Erik Hinton’s latest story touches on Skyrim, Fifty Shades of Grey, Call of Duty, Nicholson Baker, motherhood, and everything else that’s hot right now.
Evan Strongbow was the kind of man you’d put down your Chris Noth autobiography for. His five o’clock shadow was a goddamn lion’s mane. When he wore a Gieves & Hawkes suit, he was doing Savile Row a favor. Only right now, he wasn’t in a suit. He didn’t have dress shoes on, and his trademark kangaroo leather driving gloves were jammed under the bed. He was naked. He spread his triple jumper’s knees and arched his back.
“Humiliate me,” whined little Kylie-Ann Smith.
Strongbow licked his lips like Sylvester, a quivering Tweetie perched on his plate. “Oh, I know what you want.”
“Yeah? Yeah?” Kylie-Ann whipped her hair like Willow Smith. “I want you to play Xbox and drink a PBR and not ask me about my day.”
Evan grinned, she was just SO SUPER SUBMISSIVE. “I’m going to withold compliments about your haircut even when I notice.”
Kylie-Ann began bucking and writhing like a seizing snake child. “I want you to hug your buxom coworker for too long at the Christmas party and never change the shower curtain and wear A-tanks around my friends.”
“I’m gonna sniff that coworker’s perfume and all my wife-beaters are stained yellow from hardcore ‘laxin.”
“Screeeeeeee” Kylie hissed. She was his.
Marjorie closed the book. The other ladies in the circle started audibly exhaling.
“Whoa.”
“I – I can’t believe we just read that. It’s like … like …” Bradshaw’s point was lost in a fit of giggles.
“Are we bad for reading this? Like is this bad?” wondered the buttoned-up brown bob cut slouching in the back.
“I feel like … it’s almost … like …”
“Ok, I’ll just say it. It’s what I’ve always secretly wanted.”
Marjorie’s head snapped around at first in shock, then in consideration and finally in agreement. Three snaps. A lifetime of untapped desires.

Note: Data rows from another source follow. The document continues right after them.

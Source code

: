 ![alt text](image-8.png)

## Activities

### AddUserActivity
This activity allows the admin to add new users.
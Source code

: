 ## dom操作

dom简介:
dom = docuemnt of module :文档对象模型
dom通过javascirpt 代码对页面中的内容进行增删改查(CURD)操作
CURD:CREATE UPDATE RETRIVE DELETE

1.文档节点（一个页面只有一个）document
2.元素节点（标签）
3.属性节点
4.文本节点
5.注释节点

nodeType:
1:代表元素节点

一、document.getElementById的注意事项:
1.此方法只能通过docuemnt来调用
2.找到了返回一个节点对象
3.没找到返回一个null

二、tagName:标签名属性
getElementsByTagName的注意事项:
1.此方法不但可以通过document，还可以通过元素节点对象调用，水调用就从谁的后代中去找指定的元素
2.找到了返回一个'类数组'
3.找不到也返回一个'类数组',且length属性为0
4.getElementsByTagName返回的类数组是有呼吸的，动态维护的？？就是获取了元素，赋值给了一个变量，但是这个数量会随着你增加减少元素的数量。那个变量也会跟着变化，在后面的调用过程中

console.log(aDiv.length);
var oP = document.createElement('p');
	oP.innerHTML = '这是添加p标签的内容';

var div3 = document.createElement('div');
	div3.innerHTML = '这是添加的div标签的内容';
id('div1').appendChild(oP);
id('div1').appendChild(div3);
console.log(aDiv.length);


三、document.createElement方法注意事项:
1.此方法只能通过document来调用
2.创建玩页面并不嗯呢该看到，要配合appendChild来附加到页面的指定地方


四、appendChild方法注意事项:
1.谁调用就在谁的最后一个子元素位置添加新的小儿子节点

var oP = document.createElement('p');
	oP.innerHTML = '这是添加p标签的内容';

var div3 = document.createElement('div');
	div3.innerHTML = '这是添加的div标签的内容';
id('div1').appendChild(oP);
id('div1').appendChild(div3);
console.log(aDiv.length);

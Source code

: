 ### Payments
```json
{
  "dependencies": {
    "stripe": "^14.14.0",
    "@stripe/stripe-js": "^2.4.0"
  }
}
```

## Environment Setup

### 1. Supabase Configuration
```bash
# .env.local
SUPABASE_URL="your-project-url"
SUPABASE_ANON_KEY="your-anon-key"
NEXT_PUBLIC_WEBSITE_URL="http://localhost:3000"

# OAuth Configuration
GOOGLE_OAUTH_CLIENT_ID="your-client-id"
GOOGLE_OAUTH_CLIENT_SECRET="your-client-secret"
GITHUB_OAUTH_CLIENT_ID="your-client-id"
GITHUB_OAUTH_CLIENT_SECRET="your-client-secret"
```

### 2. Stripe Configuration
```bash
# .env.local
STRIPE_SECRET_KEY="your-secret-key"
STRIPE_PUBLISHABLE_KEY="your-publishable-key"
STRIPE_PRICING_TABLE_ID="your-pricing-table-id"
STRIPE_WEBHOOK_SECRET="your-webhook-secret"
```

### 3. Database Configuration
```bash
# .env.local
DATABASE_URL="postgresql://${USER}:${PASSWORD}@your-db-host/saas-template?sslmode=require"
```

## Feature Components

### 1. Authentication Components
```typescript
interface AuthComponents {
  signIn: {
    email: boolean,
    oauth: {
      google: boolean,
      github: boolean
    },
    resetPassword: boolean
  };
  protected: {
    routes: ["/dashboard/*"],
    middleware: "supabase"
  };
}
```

“Look, I have a loving husband, twelve amazing kids, and a mansion the size of the Ritz. But sometimes, I just wish Jim took me for granted. Forgot to mow the lawn. Drank water right out of the Brita.”
“Oh, absolutely. A man has to totally take control. Not care at all.”
“I couldn’t agree more. I mean I’m tired of being trapped in the kindness of man who won’t even hit on my sister. I love how Kylie-Ann just seizes the day like in that poem about eating peaches.”
“The one by Roald Dahl?”
“No dummy, that’s HOLES!”
“The full title is House of Holes, Doris, and it’s by that man who loves paper.”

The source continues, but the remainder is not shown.